----- PROVIDED INFORMATION

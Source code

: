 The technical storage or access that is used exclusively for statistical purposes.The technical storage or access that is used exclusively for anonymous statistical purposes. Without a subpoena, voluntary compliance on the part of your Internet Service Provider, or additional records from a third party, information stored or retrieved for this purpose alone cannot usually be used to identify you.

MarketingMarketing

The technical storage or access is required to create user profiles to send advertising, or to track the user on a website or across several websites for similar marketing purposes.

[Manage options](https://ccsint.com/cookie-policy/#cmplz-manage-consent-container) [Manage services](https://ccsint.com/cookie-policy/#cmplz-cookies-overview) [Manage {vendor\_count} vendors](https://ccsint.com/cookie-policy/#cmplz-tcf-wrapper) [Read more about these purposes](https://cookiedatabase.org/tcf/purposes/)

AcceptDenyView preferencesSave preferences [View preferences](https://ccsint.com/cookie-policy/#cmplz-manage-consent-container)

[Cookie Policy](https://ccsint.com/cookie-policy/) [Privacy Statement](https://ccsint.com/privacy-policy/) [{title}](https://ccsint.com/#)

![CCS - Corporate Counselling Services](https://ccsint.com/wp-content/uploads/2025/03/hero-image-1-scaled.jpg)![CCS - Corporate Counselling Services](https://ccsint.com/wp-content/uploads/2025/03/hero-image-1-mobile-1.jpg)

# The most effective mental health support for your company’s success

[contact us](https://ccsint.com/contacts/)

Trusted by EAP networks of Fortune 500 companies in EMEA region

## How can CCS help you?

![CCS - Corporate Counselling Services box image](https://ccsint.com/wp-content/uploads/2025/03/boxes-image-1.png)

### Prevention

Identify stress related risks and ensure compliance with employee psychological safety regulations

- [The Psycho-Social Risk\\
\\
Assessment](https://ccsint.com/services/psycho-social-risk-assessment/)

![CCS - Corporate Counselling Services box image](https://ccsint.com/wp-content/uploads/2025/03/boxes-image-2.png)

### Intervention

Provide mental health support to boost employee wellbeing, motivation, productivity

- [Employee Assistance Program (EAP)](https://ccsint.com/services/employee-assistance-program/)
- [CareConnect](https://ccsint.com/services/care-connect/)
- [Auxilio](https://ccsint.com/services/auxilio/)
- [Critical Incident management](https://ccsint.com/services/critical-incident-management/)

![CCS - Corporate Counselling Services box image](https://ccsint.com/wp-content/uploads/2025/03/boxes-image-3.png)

----------
----- PROVIDED INFORMATION

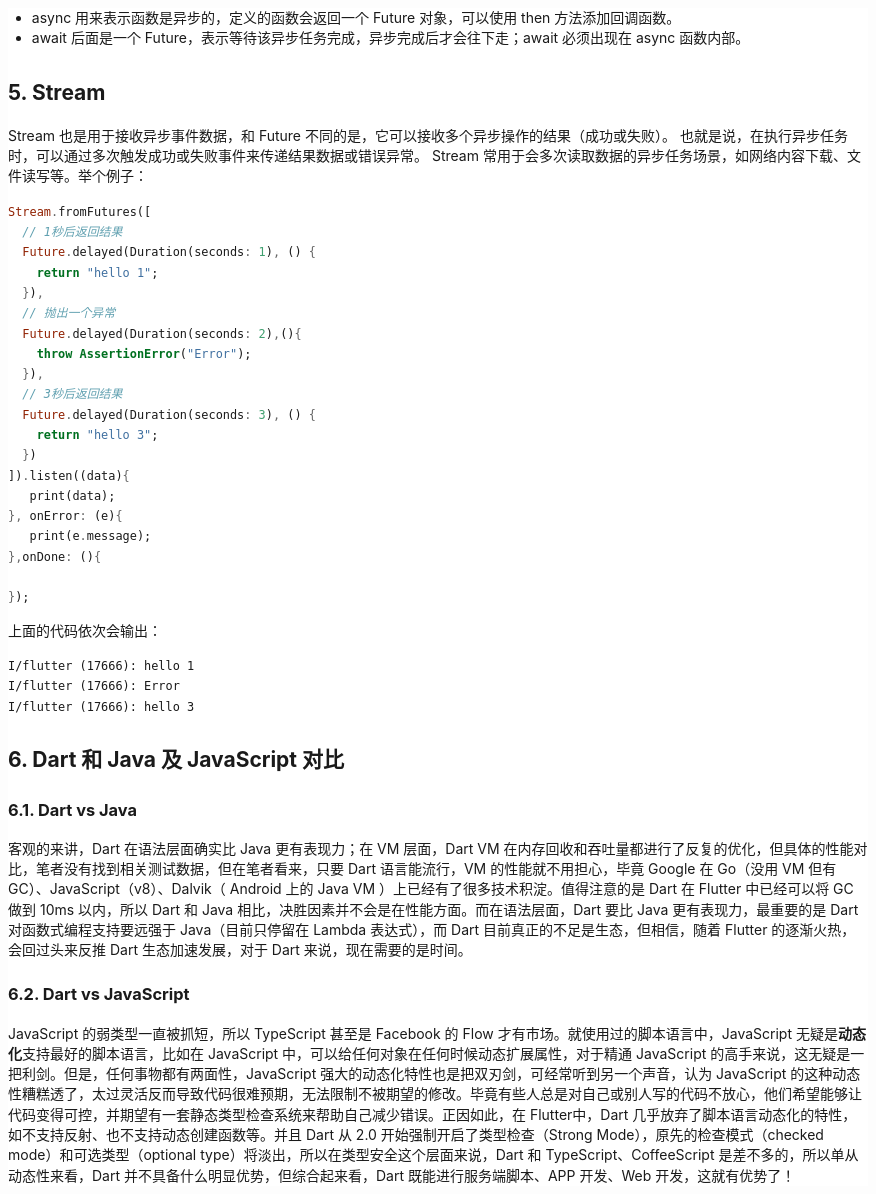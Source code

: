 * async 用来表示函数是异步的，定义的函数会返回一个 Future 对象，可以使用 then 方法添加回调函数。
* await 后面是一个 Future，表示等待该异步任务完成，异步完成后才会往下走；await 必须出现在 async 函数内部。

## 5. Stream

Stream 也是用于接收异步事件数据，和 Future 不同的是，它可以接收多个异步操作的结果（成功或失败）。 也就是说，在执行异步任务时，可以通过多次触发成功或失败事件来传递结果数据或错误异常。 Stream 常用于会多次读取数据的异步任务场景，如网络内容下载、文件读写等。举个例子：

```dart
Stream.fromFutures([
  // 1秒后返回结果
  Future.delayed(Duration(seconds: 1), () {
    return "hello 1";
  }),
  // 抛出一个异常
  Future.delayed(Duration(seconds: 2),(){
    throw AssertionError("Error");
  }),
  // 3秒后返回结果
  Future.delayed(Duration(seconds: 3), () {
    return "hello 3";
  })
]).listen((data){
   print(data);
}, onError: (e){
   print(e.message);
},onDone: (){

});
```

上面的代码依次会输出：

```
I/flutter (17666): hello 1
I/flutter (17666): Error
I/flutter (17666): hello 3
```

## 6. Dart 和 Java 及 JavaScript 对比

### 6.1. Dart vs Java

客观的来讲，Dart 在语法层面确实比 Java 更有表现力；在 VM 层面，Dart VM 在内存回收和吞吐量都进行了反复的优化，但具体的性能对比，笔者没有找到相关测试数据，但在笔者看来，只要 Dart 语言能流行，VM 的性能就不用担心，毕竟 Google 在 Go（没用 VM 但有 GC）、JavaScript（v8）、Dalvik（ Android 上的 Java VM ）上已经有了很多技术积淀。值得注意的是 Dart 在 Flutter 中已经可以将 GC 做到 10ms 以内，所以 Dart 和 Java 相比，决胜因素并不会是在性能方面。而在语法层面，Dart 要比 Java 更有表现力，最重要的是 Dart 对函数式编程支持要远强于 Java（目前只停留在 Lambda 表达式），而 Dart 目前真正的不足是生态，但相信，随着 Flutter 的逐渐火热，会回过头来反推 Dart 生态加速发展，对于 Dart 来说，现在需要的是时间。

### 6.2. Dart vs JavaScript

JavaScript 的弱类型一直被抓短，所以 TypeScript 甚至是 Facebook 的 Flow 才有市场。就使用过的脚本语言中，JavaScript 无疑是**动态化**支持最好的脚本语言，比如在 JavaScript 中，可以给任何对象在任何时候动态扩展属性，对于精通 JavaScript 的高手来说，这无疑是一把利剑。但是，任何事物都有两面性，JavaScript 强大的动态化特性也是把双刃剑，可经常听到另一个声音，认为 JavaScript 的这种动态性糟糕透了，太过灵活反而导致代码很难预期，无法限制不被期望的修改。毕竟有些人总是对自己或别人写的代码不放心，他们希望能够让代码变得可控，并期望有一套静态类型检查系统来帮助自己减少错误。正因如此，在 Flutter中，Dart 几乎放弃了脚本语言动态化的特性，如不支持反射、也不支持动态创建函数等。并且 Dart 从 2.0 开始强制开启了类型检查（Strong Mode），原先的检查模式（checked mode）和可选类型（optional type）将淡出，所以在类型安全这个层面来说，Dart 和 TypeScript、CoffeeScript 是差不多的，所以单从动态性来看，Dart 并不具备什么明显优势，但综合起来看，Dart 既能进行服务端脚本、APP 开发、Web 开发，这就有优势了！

----------
----- PROVIDED INFORMATION

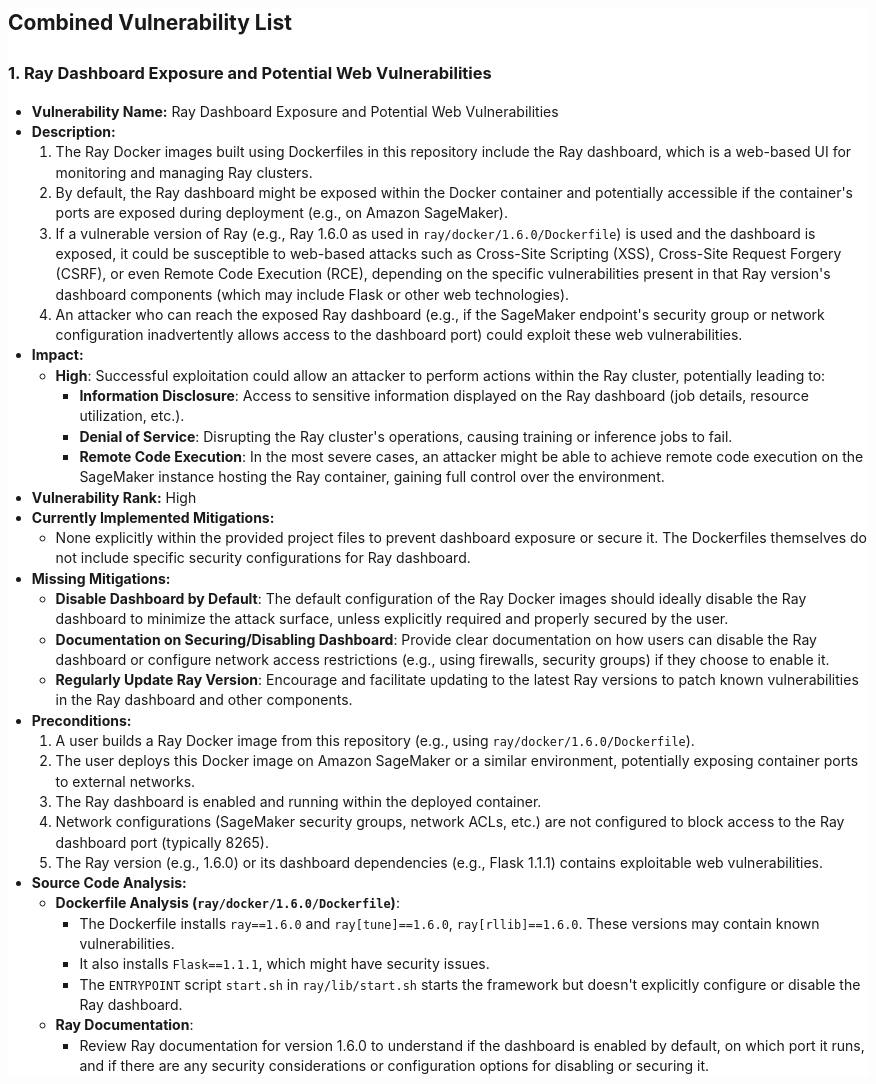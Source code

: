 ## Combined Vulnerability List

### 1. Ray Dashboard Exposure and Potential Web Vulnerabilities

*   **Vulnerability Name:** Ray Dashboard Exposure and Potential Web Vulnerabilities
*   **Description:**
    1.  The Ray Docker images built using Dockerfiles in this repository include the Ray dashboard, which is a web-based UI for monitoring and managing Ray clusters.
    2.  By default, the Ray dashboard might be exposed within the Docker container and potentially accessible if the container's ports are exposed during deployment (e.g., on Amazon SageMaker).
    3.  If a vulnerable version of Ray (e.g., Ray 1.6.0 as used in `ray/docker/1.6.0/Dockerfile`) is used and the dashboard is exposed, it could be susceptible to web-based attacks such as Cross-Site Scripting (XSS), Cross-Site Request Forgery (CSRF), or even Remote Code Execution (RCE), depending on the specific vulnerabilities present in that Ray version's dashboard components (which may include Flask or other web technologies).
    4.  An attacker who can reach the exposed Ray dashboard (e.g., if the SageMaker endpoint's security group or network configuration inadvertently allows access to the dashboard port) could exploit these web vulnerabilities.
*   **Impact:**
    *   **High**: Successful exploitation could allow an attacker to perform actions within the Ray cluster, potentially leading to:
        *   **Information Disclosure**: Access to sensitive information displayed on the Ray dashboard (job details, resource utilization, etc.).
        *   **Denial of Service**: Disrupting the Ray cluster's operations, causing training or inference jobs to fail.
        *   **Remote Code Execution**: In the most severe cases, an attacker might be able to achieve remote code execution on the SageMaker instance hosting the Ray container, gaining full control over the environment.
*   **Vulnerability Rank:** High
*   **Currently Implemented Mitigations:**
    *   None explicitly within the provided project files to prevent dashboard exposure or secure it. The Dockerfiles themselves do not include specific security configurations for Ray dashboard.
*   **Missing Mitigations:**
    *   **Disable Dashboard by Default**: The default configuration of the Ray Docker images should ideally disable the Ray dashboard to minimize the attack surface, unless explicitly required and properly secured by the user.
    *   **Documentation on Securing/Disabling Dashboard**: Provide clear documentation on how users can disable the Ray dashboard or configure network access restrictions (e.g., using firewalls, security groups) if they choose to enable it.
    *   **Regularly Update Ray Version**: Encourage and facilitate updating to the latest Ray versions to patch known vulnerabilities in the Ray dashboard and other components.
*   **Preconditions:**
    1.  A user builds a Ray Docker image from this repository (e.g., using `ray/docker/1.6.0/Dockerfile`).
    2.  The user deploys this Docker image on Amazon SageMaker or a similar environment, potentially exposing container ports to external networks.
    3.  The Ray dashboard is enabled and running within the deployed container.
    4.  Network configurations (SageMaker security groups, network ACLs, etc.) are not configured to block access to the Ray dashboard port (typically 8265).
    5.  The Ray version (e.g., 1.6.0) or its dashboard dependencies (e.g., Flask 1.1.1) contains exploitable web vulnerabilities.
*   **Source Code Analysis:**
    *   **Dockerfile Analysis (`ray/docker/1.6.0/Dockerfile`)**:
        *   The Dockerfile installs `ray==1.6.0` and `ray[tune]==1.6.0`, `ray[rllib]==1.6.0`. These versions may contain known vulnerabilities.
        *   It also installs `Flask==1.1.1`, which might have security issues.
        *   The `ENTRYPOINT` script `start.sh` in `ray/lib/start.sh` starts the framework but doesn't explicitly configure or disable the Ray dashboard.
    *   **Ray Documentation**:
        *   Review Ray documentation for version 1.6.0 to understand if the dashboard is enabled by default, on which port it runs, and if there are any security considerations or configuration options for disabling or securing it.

----------

> WHAT THE TASK REQUIRES
Within the data above, the lines from the one with "about these purposes](https://cookiedatabase.org/tcf/purposes/)" to the one with "Trusted by EAP" must be repeated exactly; no other line belongs in the answer.

> ANSWER TO THE EXERCISE
[Manage options](https://ccsint.com/cookie-policy/#cmplz-manage-consent-container) [Manage services](https://ccsint.com/cookie-policy/#cmplz-cookies-overview) [Manage {vendor\_count} vendors](https://ccsint.com/cookie-policy/#cmplz-tcf-wrapper) [Read more about these purposes](https://cookiedatabase.org/tcf/purposes/)

AcceptDenyView preferencesSave preferences [View preferences](https://ccsint.com/cookie-policy/#cmplz-manage-consent-container)

[Cookie Policy](https://ccsint.com/cookie-policy/) [Privacy Statement](https://ccsint.com/privacy-policy/) [{title}](https://ccsint.com/#)

![CCS - Corporate Counselling Services](https://ccsint.com/wp-content/uploads/2025/03/hero-image-1-scaled.jpg)![CCS - Corporate Counselling Services](https://ccsint.com/wp-content/uploads/2025/03/hero-image-1-mobile-1.jpg)

# The most effective mental health support for your company’s success

[contact us](https://ccsint.com/contacts/)

Trusted by EAP networks of Fortune 500 companies in EMEA region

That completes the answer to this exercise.